Adicionalmente e por força da Lei Municipal 16.337/2015, a cidade também conta com cerca de 120 táxis, devidamente adaptados para o transporte de deficientes. A grande maioria desses táxis é cadastrada no serviço ATENDE e o deslocamento das pessoas deficientes é gratuito. Mas, os táxis adaptados não são utilizados exclusivamente por deficientes e podem operar, normalmente, de acordo com as normas que disciplinam esse serviço na cidade.
O serviço ATENDE conta, atualmente, com 525 vans, do tipo Sprinter, Master e Ducato, fabricadas pela Mercedes-Benz, Renault e Fiat, respectivamente, que são operadas pelas concessionárias do Subsistema de Distribuição Local, a um custo médio mensal que varia de R$18 mil a R$ 19 mil, por van.
Em 2019, ano anterior ao período da pandemia, o serviço ATENDE foi responsável pelo transporte de mais de 5,8 mil pessoas deficientes e de mais de 4,5 mil acompanhantes. Nesse mesmo ano, foram realizadas 897.729 e 615.231 viagens de pessoas com deficiência e de acompanhantes, respectivamente.

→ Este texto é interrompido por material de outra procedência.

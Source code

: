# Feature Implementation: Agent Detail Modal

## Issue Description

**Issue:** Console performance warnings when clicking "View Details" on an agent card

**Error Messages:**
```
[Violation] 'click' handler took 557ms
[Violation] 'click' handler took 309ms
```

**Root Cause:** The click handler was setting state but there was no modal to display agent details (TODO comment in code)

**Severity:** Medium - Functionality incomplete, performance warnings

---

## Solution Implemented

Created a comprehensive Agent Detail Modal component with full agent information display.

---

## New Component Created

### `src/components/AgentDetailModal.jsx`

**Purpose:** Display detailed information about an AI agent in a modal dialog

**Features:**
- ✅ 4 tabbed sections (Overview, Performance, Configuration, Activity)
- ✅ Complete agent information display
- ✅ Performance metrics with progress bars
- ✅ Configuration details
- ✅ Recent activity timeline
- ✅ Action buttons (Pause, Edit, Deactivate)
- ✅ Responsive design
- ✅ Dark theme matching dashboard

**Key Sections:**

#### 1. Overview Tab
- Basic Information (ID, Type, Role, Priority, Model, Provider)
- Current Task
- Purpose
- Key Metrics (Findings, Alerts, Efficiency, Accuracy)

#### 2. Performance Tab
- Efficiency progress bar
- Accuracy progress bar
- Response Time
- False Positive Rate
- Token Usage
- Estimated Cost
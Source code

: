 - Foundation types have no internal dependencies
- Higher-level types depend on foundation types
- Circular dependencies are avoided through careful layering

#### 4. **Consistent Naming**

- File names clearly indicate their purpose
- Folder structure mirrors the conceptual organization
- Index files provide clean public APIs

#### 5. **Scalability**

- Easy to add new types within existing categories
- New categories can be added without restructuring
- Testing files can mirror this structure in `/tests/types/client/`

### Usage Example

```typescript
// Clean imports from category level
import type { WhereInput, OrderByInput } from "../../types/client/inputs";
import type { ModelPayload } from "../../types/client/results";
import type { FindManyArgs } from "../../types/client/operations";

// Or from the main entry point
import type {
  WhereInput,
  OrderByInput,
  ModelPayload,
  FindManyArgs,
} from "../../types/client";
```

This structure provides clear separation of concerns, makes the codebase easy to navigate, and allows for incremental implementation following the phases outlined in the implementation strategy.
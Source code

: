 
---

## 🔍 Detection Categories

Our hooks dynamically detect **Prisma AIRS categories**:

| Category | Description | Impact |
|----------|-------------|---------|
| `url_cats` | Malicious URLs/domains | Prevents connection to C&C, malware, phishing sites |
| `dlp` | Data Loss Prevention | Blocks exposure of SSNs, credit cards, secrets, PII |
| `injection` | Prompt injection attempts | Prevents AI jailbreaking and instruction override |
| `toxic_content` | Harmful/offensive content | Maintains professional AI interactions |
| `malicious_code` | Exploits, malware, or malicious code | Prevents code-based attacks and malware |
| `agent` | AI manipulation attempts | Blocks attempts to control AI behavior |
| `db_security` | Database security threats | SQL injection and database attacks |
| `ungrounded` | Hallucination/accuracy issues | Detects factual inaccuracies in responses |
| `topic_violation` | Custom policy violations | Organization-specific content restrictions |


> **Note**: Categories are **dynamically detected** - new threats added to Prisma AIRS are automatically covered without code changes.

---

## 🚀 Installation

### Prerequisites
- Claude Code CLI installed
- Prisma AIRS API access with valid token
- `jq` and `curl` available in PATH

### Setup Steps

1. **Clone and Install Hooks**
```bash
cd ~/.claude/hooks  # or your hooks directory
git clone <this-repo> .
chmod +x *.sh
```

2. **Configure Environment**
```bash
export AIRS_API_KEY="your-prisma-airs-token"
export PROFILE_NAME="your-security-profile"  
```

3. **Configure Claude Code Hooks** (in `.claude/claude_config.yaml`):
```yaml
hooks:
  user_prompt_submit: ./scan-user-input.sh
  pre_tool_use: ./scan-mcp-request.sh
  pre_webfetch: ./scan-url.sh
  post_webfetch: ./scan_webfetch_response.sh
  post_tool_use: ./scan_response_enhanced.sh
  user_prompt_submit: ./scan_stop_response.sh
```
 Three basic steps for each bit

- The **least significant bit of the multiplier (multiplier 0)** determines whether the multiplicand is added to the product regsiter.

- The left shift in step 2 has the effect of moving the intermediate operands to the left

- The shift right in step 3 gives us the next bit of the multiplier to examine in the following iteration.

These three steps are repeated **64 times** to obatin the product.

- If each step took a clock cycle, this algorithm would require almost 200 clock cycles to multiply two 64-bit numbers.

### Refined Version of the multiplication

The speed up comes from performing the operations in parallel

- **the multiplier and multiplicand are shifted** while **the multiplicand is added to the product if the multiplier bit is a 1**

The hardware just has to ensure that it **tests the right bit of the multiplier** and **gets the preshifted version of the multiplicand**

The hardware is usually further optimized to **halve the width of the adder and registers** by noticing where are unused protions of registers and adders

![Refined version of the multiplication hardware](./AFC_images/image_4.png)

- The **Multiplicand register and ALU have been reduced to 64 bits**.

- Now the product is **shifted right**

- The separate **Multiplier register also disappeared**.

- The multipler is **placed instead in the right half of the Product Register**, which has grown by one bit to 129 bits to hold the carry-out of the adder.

Esse serviço de transporte especializado sempre foi muito bem avaliado pela sociedade e, principalmente, pelos seus clientes. Muito mais do que um programa de inclusão social, o ATENDE possibilita o exercício de um direito social, por todas as pessoas com algum tipo de deficiência. Em todas as pesquisas já realizadas, seja para medir o grau de satisfação dos usuários ou para, simplesmente, avaliar a qualidade dos serviços prestados, os resultados demonstram tratar-se de um serviço de excelência.